Food interests me because it tastes good, it can be a source of vibrant health, and it is a creative activity. On the philosophical side, it interests me because it brings us face-to-face with the central paradox of life, in the words of Joseph Campbell, “life feeds on life.” For this reason, what we eat becomes the proving ground for finding a balance between taking and giving in our lives.

In the course of blogging, I have explored issues of life and death, how they play out in the “food chain,” and the basis for decisions we make about what to eat on a daily basis. Following an experience and conversation with my husband, which I reported in “Our Brain: All  It’s Cracked Up To Be?”, I increasingly focused my attention on the relationship between humans and other life on the planet. I searched for a meaningful argument or rationale in support of an assumption that has shaped the world view of the majority of the globe’s citizens for thousands of years, that human life is superior to other life on the planet. Such a rationale would provide support for taking the lives of other living creatures either to eat or to sacrifice in our place to “pay” for our own wrongdoing.

Yuval Noah Harari in Sapiens tells us the distinctive feature of humankind is the ability to create fictions and persuade others to believe them. This allows flexible cooperation in large groups, which in turn allows human beings to dominate over other life.
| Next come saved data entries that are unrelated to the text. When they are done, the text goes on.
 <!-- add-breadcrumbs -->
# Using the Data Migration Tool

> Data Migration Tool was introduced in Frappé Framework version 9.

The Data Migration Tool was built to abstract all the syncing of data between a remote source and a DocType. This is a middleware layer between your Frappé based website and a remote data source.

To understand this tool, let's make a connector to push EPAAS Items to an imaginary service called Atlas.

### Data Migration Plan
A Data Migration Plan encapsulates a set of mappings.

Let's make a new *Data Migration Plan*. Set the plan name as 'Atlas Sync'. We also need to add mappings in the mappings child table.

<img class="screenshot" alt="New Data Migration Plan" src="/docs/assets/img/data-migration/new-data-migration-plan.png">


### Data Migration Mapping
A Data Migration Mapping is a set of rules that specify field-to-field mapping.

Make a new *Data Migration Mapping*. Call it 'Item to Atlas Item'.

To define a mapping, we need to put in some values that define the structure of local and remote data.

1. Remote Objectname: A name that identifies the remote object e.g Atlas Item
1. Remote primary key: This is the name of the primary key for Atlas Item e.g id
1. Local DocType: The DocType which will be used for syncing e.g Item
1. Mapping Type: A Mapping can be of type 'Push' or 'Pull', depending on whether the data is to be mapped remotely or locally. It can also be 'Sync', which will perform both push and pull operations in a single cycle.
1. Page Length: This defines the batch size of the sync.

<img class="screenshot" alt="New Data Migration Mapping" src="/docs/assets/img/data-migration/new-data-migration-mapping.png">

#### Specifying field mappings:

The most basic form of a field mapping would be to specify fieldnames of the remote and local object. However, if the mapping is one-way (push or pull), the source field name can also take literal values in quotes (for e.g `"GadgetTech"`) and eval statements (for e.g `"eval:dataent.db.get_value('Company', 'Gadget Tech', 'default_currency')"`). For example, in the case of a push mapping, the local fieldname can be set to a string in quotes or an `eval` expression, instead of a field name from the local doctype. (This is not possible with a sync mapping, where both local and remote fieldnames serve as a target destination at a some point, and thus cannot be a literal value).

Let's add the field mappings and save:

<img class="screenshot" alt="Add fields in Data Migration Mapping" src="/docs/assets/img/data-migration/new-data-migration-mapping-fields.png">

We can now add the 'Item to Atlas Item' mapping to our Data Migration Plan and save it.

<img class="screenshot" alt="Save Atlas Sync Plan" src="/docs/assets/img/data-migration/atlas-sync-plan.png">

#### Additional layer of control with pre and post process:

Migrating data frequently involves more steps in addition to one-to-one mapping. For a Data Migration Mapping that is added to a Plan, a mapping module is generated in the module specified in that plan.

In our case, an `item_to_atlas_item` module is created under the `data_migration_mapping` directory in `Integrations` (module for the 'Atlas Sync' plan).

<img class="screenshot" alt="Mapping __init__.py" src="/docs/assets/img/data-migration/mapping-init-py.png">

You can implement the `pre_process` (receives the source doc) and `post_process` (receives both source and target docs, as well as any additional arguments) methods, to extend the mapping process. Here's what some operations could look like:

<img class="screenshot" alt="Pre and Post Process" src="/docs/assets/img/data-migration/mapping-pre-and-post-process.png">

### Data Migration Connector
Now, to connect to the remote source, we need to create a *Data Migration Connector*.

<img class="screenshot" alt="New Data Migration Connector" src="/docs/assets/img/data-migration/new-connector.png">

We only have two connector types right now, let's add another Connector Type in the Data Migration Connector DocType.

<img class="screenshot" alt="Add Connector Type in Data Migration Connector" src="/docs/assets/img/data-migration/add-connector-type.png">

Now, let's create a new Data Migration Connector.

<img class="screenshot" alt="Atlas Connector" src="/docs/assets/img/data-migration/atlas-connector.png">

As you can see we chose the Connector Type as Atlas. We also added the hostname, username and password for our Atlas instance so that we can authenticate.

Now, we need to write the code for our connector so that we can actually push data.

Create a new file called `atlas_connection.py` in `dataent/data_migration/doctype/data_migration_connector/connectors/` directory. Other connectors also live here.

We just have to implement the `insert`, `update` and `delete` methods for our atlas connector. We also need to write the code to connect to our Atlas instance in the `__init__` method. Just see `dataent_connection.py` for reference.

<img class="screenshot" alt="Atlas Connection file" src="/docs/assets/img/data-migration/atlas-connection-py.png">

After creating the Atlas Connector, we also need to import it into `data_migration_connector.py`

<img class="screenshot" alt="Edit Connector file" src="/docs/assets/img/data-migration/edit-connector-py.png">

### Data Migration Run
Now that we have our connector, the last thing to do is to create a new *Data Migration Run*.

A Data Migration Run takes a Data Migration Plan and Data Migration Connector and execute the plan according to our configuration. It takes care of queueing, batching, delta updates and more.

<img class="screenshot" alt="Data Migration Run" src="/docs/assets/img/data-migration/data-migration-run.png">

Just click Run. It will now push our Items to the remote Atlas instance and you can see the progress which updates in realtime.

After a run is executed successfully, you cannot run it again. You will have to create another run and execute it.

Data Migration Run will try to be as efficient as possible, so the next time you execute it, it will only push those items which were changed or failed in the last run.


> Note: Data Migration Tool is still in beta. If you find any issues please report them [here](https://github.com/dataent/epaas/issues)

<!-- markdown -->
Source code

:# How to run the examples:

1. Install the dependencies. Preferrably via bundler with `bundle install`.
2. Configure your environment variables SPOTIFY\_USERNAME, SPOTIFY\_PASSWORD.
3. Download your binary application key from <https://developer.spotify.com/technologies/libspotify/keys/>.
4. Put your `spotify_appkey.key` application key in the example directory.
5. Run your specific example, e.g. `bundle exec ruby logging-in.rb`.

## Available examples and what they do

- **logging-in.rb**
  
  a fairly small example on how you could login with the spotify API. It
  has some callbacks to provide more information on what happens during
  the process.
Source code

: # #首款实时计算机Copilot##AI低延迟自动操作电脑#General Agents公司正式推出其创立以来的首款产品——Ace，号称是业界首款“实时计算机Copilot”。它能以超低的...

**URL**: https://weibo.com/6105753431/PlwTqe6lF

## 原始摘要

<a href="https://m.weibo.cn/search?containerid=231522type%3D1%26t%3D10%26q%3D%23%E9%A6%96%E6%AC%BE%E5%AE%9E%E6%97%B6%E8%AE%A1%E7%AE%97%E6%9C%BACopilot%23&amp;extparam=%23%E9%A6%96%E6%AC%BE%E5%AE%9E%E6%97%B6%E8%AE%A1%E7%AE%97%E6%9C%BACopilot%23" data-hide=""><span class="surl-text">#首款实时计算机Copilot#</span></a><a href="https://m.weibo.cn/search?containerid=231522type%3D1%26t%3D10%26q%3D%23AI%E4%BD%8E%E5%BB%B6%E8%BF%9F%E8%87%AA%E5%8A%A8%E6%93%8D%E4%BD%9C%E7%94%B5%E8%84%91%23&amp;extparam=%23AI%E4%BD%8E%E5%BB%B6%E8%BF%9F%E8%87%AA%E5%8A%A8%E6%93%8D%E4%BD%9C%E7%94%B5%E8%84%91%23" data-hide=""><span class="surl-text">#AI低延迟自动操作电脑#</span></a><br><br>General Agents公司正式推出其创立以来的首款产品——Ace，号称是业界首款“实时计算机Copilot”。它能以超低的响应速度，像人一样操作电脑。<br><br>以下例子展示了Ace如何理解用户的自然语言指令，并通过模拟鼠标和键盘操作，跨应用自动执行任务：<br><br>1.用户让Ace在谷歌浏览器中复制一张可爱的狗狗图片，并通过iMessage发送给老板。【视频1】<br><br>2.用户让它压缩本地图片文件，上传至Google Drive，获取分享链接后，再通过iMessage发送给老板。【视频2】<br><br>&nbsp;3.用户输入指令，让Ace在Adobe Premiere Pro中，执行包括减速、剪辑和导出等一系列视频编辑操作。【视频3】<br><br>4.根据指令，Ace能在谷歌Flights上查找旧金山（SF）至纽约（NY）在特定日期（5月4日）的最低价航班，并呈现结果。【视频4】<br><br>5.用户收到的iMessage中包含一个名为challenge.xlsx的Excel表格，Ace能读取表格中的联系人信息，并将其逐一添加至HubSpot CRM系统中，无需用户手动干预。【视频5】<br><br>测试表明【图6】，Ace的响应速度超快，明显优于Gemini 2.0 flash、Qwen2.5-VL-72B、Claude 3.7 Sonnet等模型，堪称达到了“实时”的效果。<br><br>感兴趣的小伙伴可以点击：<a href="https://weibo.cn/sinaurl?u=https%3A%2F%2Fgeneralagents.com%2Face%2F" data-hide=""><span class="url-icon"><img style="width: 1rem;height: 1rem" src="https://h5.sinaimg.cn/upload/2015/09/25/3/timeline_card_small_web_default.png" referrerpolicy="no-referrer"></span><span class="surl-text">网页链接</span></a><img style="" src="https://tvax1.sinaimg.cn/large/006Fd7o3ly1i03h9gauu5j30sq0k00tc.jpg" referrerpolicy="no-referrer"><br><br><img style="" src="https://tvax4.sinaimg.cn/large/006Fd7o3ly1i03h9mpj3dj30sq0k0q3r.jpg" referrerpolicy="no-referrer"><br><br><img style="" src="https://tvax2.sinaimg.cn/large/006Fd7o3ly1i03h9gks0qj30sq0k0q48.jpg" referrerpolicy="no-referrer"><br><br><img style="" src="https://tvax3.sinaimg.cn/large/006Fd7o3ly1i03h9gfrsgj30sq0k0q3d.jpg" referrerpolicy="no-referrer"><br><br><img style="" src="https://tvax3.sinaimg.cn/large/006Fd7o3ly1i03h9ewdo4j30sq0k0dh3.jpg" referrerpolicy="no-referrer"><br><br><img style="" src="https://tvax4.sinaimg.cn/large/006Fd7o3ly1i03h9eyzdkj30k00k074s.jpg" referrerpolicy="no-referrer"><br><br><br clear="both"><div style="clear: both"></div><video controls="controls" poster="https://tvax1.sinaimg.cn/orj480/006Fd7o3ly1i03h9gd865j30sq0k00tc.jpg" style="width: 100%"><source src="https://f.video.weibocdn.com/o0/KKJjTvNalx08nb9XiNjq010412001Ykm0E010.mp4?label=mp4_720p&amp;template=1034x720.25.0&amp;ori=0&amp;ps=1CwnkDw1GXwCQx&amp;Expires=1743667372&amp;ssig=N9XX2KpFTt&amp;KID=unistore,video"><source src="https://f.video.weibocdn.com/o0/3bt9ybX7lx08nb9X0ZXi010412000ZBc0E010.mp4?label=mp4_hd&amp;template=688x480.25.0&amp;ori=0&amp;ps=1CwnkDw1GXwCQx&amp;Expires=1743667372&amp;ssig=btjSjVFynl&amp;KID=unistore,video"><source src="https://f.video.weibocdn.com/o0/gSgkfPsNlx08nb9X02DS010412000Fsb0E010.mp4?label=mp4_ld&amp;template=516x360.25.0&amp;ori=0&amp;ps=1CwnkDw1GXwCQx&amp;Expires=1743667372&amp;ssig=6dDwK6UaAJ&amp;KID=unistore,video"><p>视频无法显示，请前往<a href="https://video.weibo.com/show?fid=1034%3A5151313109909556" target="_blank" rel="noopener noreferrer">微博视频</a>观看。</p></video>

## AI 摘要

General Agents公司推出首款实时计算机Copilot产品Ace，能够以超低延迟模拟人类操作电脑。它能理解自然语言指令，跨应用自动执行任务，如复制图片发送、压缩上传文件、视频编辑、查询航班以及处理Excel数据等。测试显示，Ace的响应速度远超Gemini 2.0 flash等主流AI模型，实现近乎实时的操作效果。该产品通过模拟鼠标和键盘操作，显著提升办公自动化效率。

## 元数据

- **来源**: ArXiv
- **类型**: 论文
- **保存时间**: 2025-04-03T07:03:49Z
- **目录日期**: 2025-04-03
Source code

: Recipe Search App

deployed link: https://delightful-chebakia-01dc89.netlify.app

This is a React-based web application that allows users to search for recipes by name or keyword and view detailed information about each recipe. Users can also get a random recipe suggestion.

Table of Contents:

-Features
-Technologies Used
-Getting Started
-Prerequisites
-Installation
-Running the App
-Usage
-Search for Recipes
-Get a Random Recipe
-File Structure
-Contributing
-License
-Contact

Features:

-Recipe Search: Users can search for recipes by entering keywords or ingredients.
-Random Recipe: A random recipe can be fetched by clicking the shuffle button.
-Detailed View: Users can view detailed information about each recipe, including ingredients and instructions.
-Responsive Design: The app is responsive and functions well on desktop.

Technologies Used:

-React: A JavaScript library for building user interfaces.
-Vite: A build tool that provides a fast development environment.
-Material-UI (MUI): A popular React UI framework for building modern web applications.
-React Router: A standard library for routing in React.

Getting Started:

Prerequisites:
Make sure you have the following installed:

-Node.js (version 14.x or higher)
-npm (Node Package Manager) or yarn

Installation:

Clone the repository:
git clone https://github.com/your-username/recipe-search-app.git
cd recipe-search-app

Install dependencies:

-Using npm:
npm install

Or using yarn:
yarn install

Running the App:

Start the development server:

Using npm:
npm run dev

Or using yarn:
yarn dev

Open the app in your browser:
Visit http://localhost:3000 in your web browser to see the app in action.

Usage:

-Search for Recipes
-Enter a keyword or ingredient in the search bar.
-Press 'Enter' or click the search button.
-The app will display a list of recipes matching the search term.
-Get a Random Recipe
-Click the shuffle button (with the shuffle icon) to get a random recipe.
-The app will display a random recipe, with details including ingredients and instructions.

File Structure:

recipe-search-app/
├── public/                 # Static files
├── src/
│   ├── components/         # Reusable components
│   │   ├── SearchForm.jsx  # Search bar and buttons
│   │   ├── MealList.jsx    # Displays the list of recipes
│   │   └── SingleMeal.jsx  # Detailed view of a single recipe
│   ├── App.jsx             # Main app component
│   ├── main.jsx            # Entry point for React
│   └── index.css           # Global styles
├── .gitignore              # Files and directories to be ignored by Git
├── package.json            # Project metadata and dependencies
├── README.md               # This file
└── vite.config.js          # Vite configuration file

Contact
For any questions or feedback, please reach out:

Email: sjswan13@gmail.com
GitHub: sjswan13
But the fact of domination doesn’t provide the moral basis for which I searched, nor does Harari suggest that it should.

The Torah asserts the supreme value of human life, although in a nuanced way that simultaneously asserts the value of all life and suggests that without adherence to a code of behaviors, human beings are not in a superior position to other animals but are, like them, “prey.” Both humans and other animals are “basar,” flesh, and both humans and other animals are “nefesh,” that is, living beings, blessed with the life that G-d breathes into lifeless flesh (otherwise, a carcass). Only humans, though, are “b’tzelem Elohim,” in the image of G-d, a biblical concept I’m still working to understand better.

My own studies have not yet yielded satisfying objective evidence for statements of superiority. All are culturally shaped, anthropocentric statements of belief or, in Harari’s terms, fictions we have been persuaded to believe. Harari goes further, pointing out that there is no objective evidence underpinning any moral system — that all moral systems are, like our monetary system, fictions we create and persuade others to believe. Regardless of the foundation of an idea, though, onnce it becomes pervasive in a culture, it becomes an assumption, difficult to deconstruct. There are consequences in life that result from those assumptions, and sometimes it becomes a critical task to deconstruct those assumptions.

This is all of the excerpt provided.